WHAT YOU SHOULD DO>
Copy the entries below word for word, minus the pictures.

PROVIDED DATA>
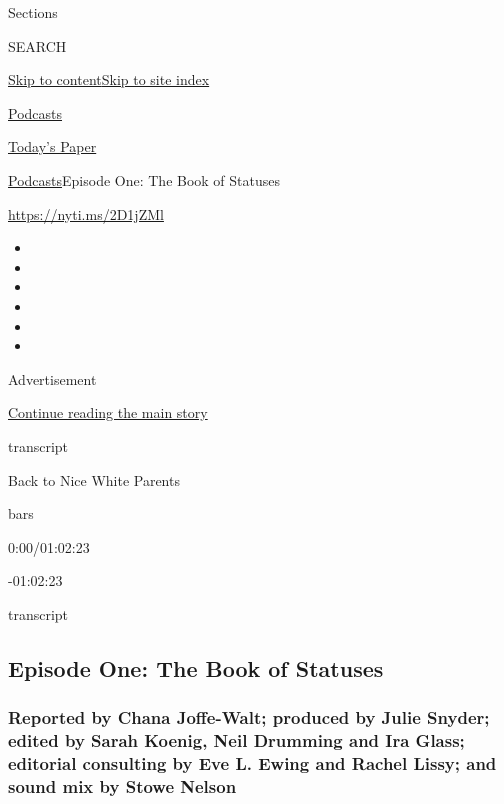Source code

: Sections

SEARCH

\protect\hyperlink{site-content}{Skip to
content}\protect\hyperlink{site-index}{Skip to site index}

\href{https://www.nytimes3xbfgragh.onion/spotlight/podcasts}{Podcasts}

\href{https://myaccount.nytimes3xbfgragh.onion/auth/login?response_type=cookie\&client_id=vi}{}

\href{https://www.nytimes3xbfgragh.onion/section/todayspaper}{Today's
Paper}

\href{/spotlight/podcasts}{Podcasts}\textbar{}Episode One: The Book of
Statuses

\url{https://nyti.ms/2D1jZMl}

\begin{itemize}
\item
\item
\item
\item
\item
\item
\end{itemize}

Advertisement

\protect\hyperlink{after-top}{Continue reading the main story}

transcript

Back to Nice White Parents

bars

0:00/01:02:23

-01:02:23

transcript

\hypertarget{episode-one-the-book-of-statuses}{%
\subsection{Episode One: The Book of
Statuses}\label{episode-one-the-book-of-statuses}}

\hypertarget{reported-by-chana-joffe-walt-produced-by-julie-snyder-edited-by-sarah-koenig-neil-drumming-and-ira-glass-editorial-consulting-by-eve-l-ewing-and-rachel-lissy-and-sound-mix-by-stowe-nelson}{%
\subsubsection{Reported by Chana Joffe-Walt; produced by Julie Snyder;
edited by Sarah Koenig, Neil Drumming and Ira Glass; editorial
consulting by Eve L. Ewing and Rachel Lissy; and sound mix by Stowe
Nelson}\label{reported-by-chana-joffe-walt-produced-by-julie-snyder-edited-by-sarah-koenig-neil-drumming-and-ira-glass-editorial-consulting-by-eve-l-ewing-and-rachel-lissy-and-sound-mix-by-stowe-nelson}}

OUTPUT>
Source code

: Sections

SEARCH

\protect\hyperlink{site-content}{Skip to
content}\protect\hyperlink{site-index}{Skip to site index}

\href{https://www.nytimes3xbfgragh.onion/spotlight/podcasts}{Podcasts}

\href{https://myaccount.nytimes3xbfgragh.onion/auth/login?response_type=cookie\&client_id=vi}{}

\href{https://www.nytimes3xbfgragh.onion/section/todayspaper}{Today's
Paper}

\href{/spotlight/podcasts}{Podcasts}\textbar{}Episode One: The Book of
Statuses

\url{https://nyti.ms/2D1jZMl}

\begin{itemize}
\item
\item
\item
\item
\item
\item
\end{itemize}

Advertisement

\protect\hyperlink{after-top}{Continue reading the main story}

transcript

Back to Nice White Parents

bars

0:00/01:02:23

-01:02:23

transcript

\hypertarget{episode-one-the-book-of-statuses}{%
\subsection{Episode One: The Book of
Statuses}\label{episode-one-the-book-of-statuses}}

\hypertarget{reported-by-chana-joffe-walt-produced-by-julie-snyder-edited-by-sarah-koenig-neil-drumming-and-ira-glass-editorial-consulting-by-eve-l-ewing-and-rachel-lissy-and-sound-mix-by-stowe-nelson}{%
\subsubsection{Reported by Chana Joffe-Walt; produced by Julie Snyder;
edited by Sarah Koenig, Neil Drumming and Ira Glass; editorial
consulting by Eve L. Ewing and Rachel Lissy; and sound mix by Stowe
Nelson}\label{reported-by-chana-joffe-walt-produced-by-julie-snyder-edited-by-sarah-koenig-neil-drumming-and-ira-glass-editorial-consulting-by-eve-l-ewing-and-rachel-lissy-and-sound-mix-by-stowe-nelson}}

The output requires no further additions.